How is this possible?!?

Well, conventional greenhouses actually aren't that efficient.  They tend to get too hot in the summer, requiring some way to cool them down, then they get too cold in the winter, requiring some kind of heating to keep it warm enough for plant growth.

The Year Round Solar Greenhouse shows us that this doesn't have to be the way greenhouses are.  It is possible to have a net-positive (produces more energy than it uses) greenhouse that will allow you to grow bananas at 9000' in the cold Colorado Rockies.  This book gives you a myriad of techniques that allow you to harvest and hold those precious few degrees during the winter while minimizing overheating in the summer, all while minimizing your need for energy hungry heating and cooling systems.

The Year Round Solar Greenhouse isn't a detailed step-by-step how to book but rather a collection of knowledge that explains the why behind what they recommend you do.  If you're looking for a book that has detailed build instructions with material lists and plans then this isn't the book for you but if you're trying to design the the best greenhouse for you're specific site then I think that this book is indispensable.

From the Ceres website:
Want to grow your own bananas avocados tomatoes and nutrient dense food year-round, even through the winter? The Year-Round Solar Greenhouse is the one-stop guide to designing and building greenhouses that harness and store energy from the sun to create naturally heated, lush growing environments even in the depths of winter. Topics include:

-Principles of solar greenhouse design (siting, glazing and insulation)
-Selecting and installing glazing materials
-Ventilation methods
-Construction methods
-Sustainable heating and cooling methods (passive thermal mass materials, compost heaters, rocket mass heaters and GAHT systems).

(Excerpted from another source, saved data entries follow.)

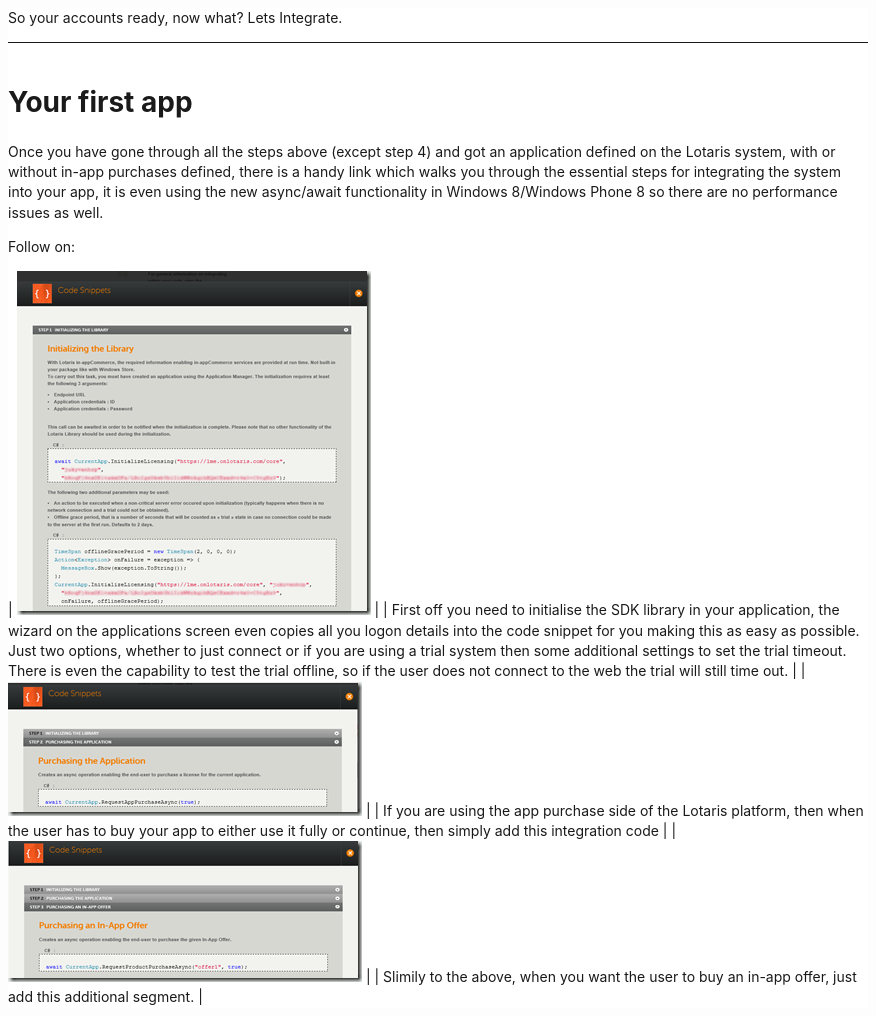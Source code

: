 So your accounts ready, now what?  Lets Integrate.

* * *

# Your first app

Once you have gone through all the steps above (except step 4) and got an application defined on the Lotaris system, with or without in-app purchases defined, there is a handy link which walks you through the essential steps for integrating the system into your app, it is even using the new async/await functionality in Windows 8/Windows Phone 8 so there are no performance issues as well.

Follow on:

| [![image](/assets/img/wordpress/2013/05/image_thumb22.png "image")](/assets/img/wordpress/2013/05/image23.png) |
| First off you need to initialise the SDK library in your application, the wizard on the applications screen even copies all you logon details into the code snippet for you making this as easy as possible.  
Just two options, whether to just connect or if you are using a trial system then some additional settings to set the trial timeout.  
There is even the capability to test the trial offline, so if the user does not connect to the web the trial will still time out. |
| [![image](/assets/img/wordpress/2013/05/image_thumb23.png "image")](/assets/img/wordpress/2013/05/image24.png) |
| If you are using the app purchase side of the Lotaris platform, then when the user has to buy your app to either use it fully or continue, then simply add this integration code |
| [![image](/assets/img/wordpress/2013/05/image_thumb24.png "image")](/assets/img/wordpress/2013/05/image25.png) |
| Slimily to the above, when you want the user to buy an in-app offer, just add this additional segment. |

The book covers Ceres solar greenhouse design, as well as many variations, including:

-Attached solar greenhouses,
-Earth-sheltered and underground greenhouses
-Aquaponics greenhouses
-Off-grid greenhouses using solar panels

About the author:



Lindsey Schiller is an avid gardener and greenhouse designer. In 2011, she co-founded Ceres Greenhouse Solutions, which researches, designs and builds energy-efficient year-round greenhouses. Lindsey studied greenhouse design at the University of Arizona Controlled Environment Agriculture Center (CEAC) before delving into passive solar greenhouse design. Lindsey has designed, toured and helped build hundreds of energy-efficient greenhouses spanning small residential structures to acre-size commercial facilities.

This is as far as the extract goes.